Comerciantes do centro histórico de Pelotas relataram que as cobranças falsas feitas por criminosos alegando serem de facções geravam clima de pânico nos estabelecimentos locais de varejo.
Próximos Passos
Os 34 celulares e as anotações financeiras apreendidas serão encaminhados à Divisão de Inteligência da Polícia Civil e do Ministério Público (GAECO) para análise e extração autorizada de dados digitais.
A SUSEPE-RS instaurará Procedimentos Administrativos Disciplinares (PADs) contra os detentos que ocupavam as celas onde os ilícitos foram encontrados nas varreduras.
A Secretaria de Sistemas Penal e Socioeducativo do RS acelerará a instalação de novos scanners corporais e detectores de metais portáteis de última geração nas portarias de Pelotas e Rio Grande para coibir o ingresso de aparelhos em visitas íntimas.
Fechamento
A Operação Coluna Sul executada pela Brigada Militar e Polícia Penal nos presídios da metade sul do Rio Grande do Sul expõe a necessidade de vigilância constante e intervenção tática carcerária para neutralizar a atuação de facções criminosas nacionais no estado. Ao realizar revistas minuciosas nas celas de Pelotas e Rio Grande, apreender celulares clandestinos e isolar as lideranças associadas a esquemas de extorsão, as forças policiais gaúchas reafirmam a autoridade do Estado no sistema prisional e protegem a economia comunitária. O portal Foco do Estado continuará cobrindo as vistorias carcerárias, as prisões de divisas e as decisões da SUSEPE. Para reportar suspeitas de extorsões telefônicas de forma anônima, utilize o telefone 181 do Disque-Denúncia do Rio Grande do Sul.
Fontes e Referências
- Superintendência dos Serviços Penitenciários (SUSEPE-RS): Relatório de Revista Geral - PRP e PERG (Julho/2026).

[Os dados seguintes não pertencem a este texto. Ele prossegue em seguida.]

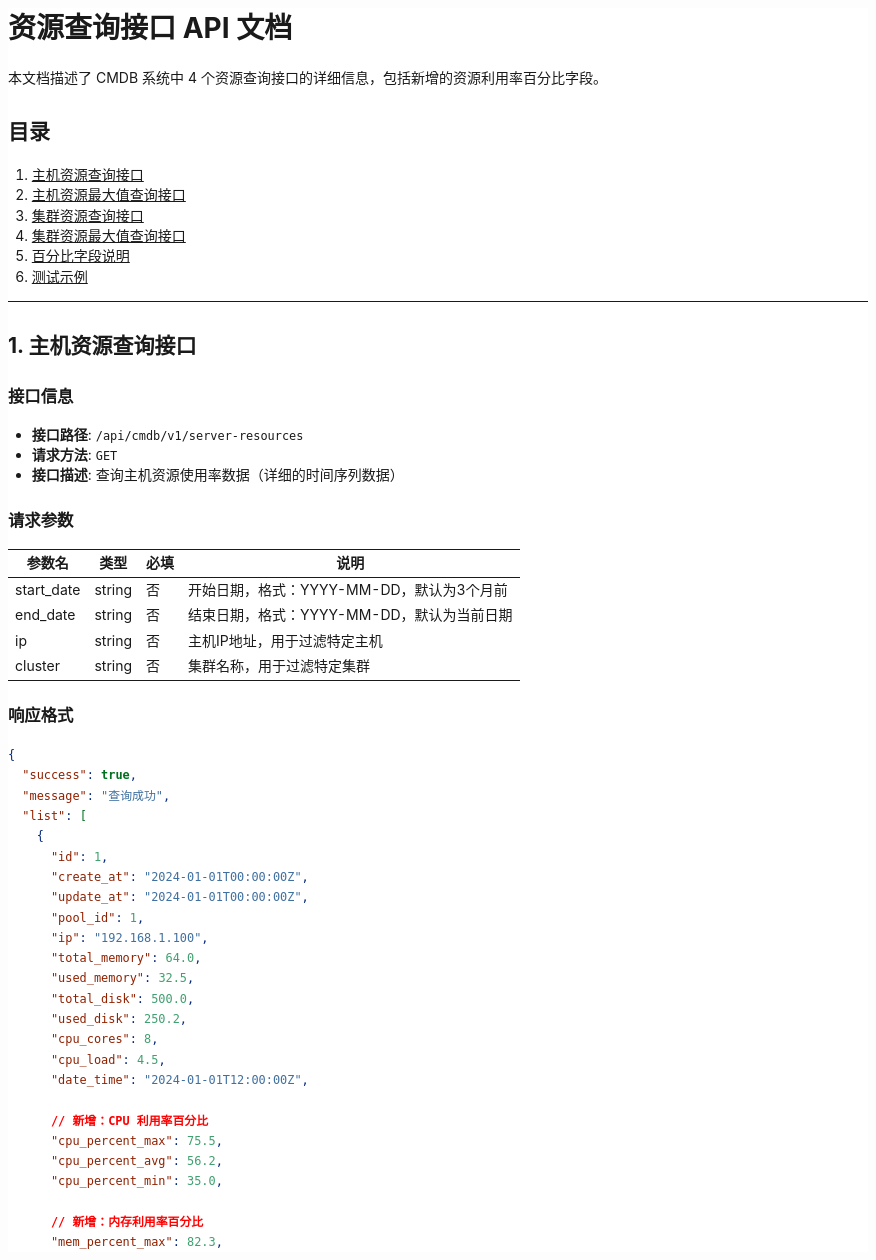 # 资源查询接口 API 文档

本文档描述了 CMDB 系统中 4 个资源查询接口的详细信息，包括新增的资源利用率百分比字段。

## 目录

1. [主机资源查询接口](#1-主机资源查询接口)
2. [主机资源最大值查询接口](#2-主机资源最大值查询接口)
3. [集群资源查询接口](#3-集群资源查询接口)
4. [集群资源最大值查询接口](#4-集群资源最大值查询接口)
5. [百分比字段说明](#5-百分比字段说明)
6. [测试示例](#6-测试示例)

---

## 1. 主机资源查询接口

### 接口信息

- **接口路径**: `/api/cmdb/v1/server-resources`
- **请求方法**: `GET`
- **接口描述**: 查询主机资源使用率数据（详细的时间序列数据）

### 请求参数

| 参数名 | 类型 | 必填 | 说明 |
|--------|------|------|------|
| start_date | string | 否 | 开始日期，格式：YYYY-MM-DD，默认为3个月前 |
| end_date | string | 否 | 结束日期，格式：YYYY-MM-DD，默认为当前日期 |
| ip | string | 否 | 主机IP地址，用于过滤特定主机 |
| cluster | string | 否 | 集群名称，用于过滤特定集群 |

### 响应格式

```json
{
  "success": true,
  "message": "查询成功",
  "list": [
    {
      "id": 1,
      "create_at": "2024-01-01T00:00:00Z",
      "update_at": "2024-01-01T00:00:00Z",
      "pool_id": 1,
      "ip": "192.168.1.100",
      "total_memory": 64.0,
      "used_memory": 32.5,
      "total_disk": 500.0,
      "used_disk": 250.2,
      "cpu_cores": 8,
      "cpu_load": 4.5,
      "date_time": "2024-01-01T12:00:00Z",

      // 新增：CPU 利用率百分比
      "cpu_percent_max": 75.5,
      "cpu_percent_avg": 56.2,
      "cpu_percent_min": 35.0,

      // 新增：内存利用率百分比
      "mem_percent_max": 82.3,
```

- Comando Geral da Brigada Militar do Rio Grande do Sul (BMRS) - Notas da Operação Integrada Coluna Sul.
- Ministério Público do Estado do Rio Grande do Sul (MPRS) - Grupo de Atuação Especial de Combate ao Crime Organizado (GAECO-Sul).

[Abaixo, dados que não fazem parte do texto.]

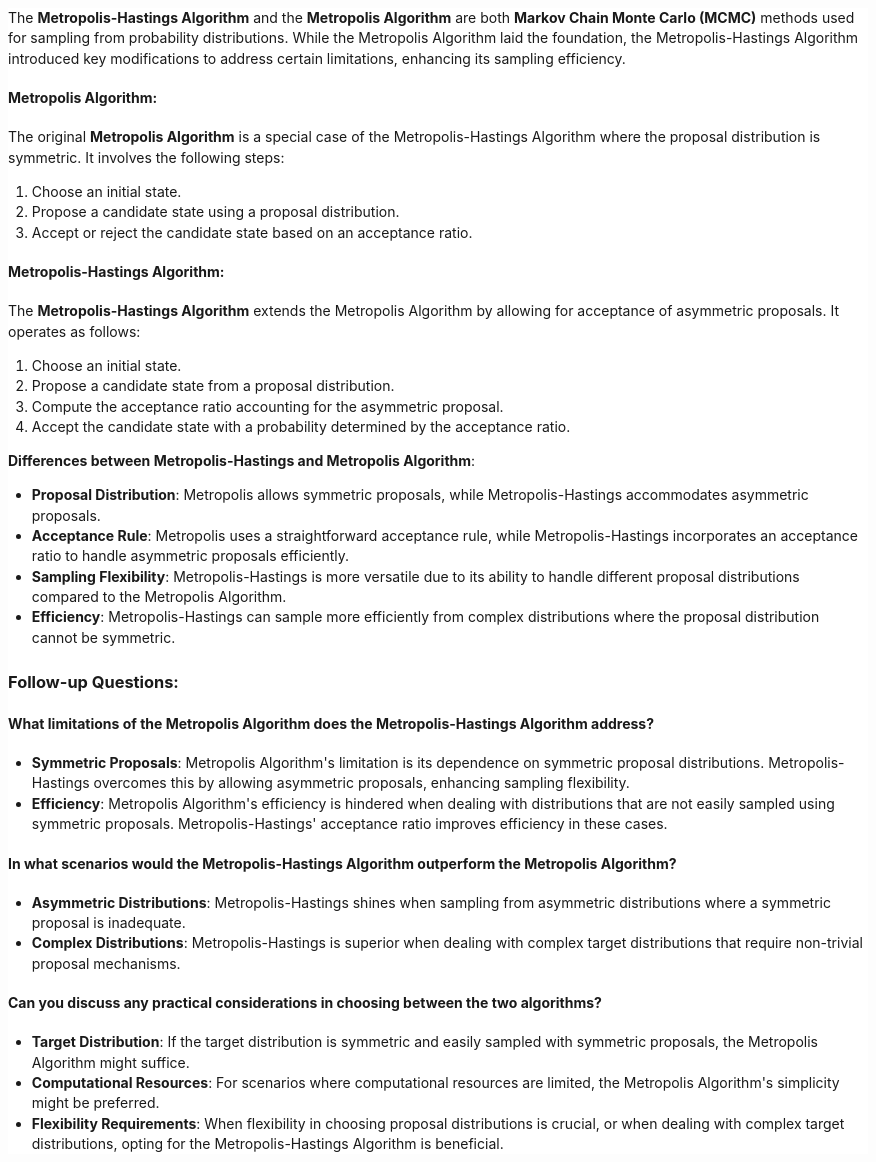 The **Metropolis-Hastings Algorithm** and the **Metropolis Algorithm** are both **Markov Chain Monte Carlo (MCMC)** methods used for sampling from probability distributions. While the Metropolis Algorithm laid the foundation, the Metropolis-Hastings Algorithm introduced key modifications to address certain limitations, enhancing its sampling efficiency.

#### Metropolis Algorithm:
The original **Metropolis Algorithm** is a special case of the Metropolis-Hastings Algorithm where the proposal distribution is symmetric. It involves the following steps:
1. Choose an initial state.
2. Propose a candidate state using a proposal distribution.
3. Accept or reject the candidate state based on an acceptance ratio.

#### Metropolis-Hastings Algorithm:
The **Metropolis-Hastings Algorithm** extends the Metropolis Algorithm by allowing for acceptance of asymmetric proposals. It operates as follows:
1. Choose an initial state.
2. Propose a candidate state from a proposal distribution.
3. Compute the acceptance ratio accounting for the asymmetric proposal.
4. Accept the candidate state with a probability determined by the acceptance ratio.

**Differences between Metropolis-Hastings and Metropolis Algorithm**:
- **Proposal Distribution**: Metropolis allows symmetric proposals, while Metropolis-Hastings accommodates asymmetric proposals.
- **Acceptance Rule**: Metropolis uses a straightforward acceptance rule, while Metropolis-Hastings incorporates an acceptance ratio to handle asymmetric proposals efficiently.
- **Sampling Flexibility**: Metropolis-Hastings is more versatile due to its ability to handle different proposal distributions compared to the Metropolis Algorithm.
- **Efficiency**: Metropolis-Hastings can sample more efficiently from complex distributions where the proposal distribution cannot be symmetric.

### Follow-up Questions:

#### What limitations of the Metropolis Algorithm does the Metropolis-Hastings Algorithm address?
- **Symmetric Proposals**: Metropolis Algorithm's limitation is its dependence on symmetric proposal distributions. Metropolis-Hastings overcomes this by allowing asymmetric proposals, enhancing sampling flexibility.
- **Efficiency**: Metropolis Algorithm's efficiency is hindered when dealing with distributions that are not easily sampled using symmetric proposals. Metropolis-Hastings' acceptance ratio improves efficiency in these cases.

#### In what scenarios would the Metropolis-Hastings Algorithm outperform the Metropolis Algorithm?
- **Asymmetric Distributions**: Metropolis-Hastings shines when sampling from asymmetric distributions where a symmetric proposal is inadequate.
- **Complex Distributions**: Metropolis-Hastings is superior when dealing with complex target distributions that require non-trivial proposal mechanisms.

#### Can you discuss any practical considerations in choosing between the two algorithms?
- **Target Distribution**: If the target distribution is symmetric and easily sampled with symmetric proposals, the Metropolis Algorithm might suffice.
- **Computational Resources**: For scenarios where computational resources are limited, the Metropolis Algorithm's simplicity might be preferred.
- **Flexibility Requirements**: When flexibility in choosing proposal distributions is crucial, or when dealing with complex target distributions, opting for the Metropolis-Hastings Algorithm is beneficial.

- Lei Federal nº 7.210/1984 (Lei de Execução Penal) e regulamentos de segurança interna de penitenciárias gaúchas.
Fonte: Comando de Policiamento Regional do Sul (CRPO-Sul / BMRS) / Superintendência dos Serviços Penitenciários (SUSEPE-RS)
❓ Perguntas Frequentes
As revistas gerais e buscas concentraram-se no Presídio Regional de Pelotas (PRP) e na Penitenciária Estadual de Rio Grande (PERG), localizadas na região sul do estado.

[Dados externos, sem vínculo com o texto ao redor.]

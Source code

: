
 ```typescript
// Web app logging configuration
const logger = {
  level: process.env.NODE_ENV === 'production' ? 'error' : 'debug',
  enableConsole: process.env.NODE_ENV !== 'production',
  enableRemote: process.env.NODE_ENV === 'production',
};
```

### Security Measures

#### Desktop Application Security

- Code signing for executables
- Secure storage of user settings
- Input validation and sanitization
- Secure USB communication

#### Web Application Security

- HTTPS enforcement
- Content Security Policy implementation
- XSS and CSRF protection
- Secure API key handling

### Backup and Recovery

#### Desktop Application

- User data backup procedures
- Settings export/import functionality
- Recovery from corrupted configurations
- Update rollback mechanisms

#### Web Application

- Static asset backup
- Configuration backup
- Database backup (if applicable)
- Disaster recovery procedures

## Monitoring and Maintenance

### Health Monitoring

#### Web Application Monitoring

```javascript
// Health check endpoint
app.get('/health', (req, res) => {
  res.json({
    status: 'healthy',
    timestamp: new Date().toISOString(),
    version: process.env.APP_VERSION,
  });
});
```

Os agentes da Polícia Penal e Brigada Militar apreenderam 34 aparelhos celulares, carregadores, dezenas de chips de telefonia, cadernos com anotações financeiras do crime e armas artesanais (estoques).
O objetivo principal é bloquear a comunicação de líderes da facção com comparsas nas ruas, desarticulando esquemas de extorsão de comerciantes e ordens de tráfico de drogas regionais.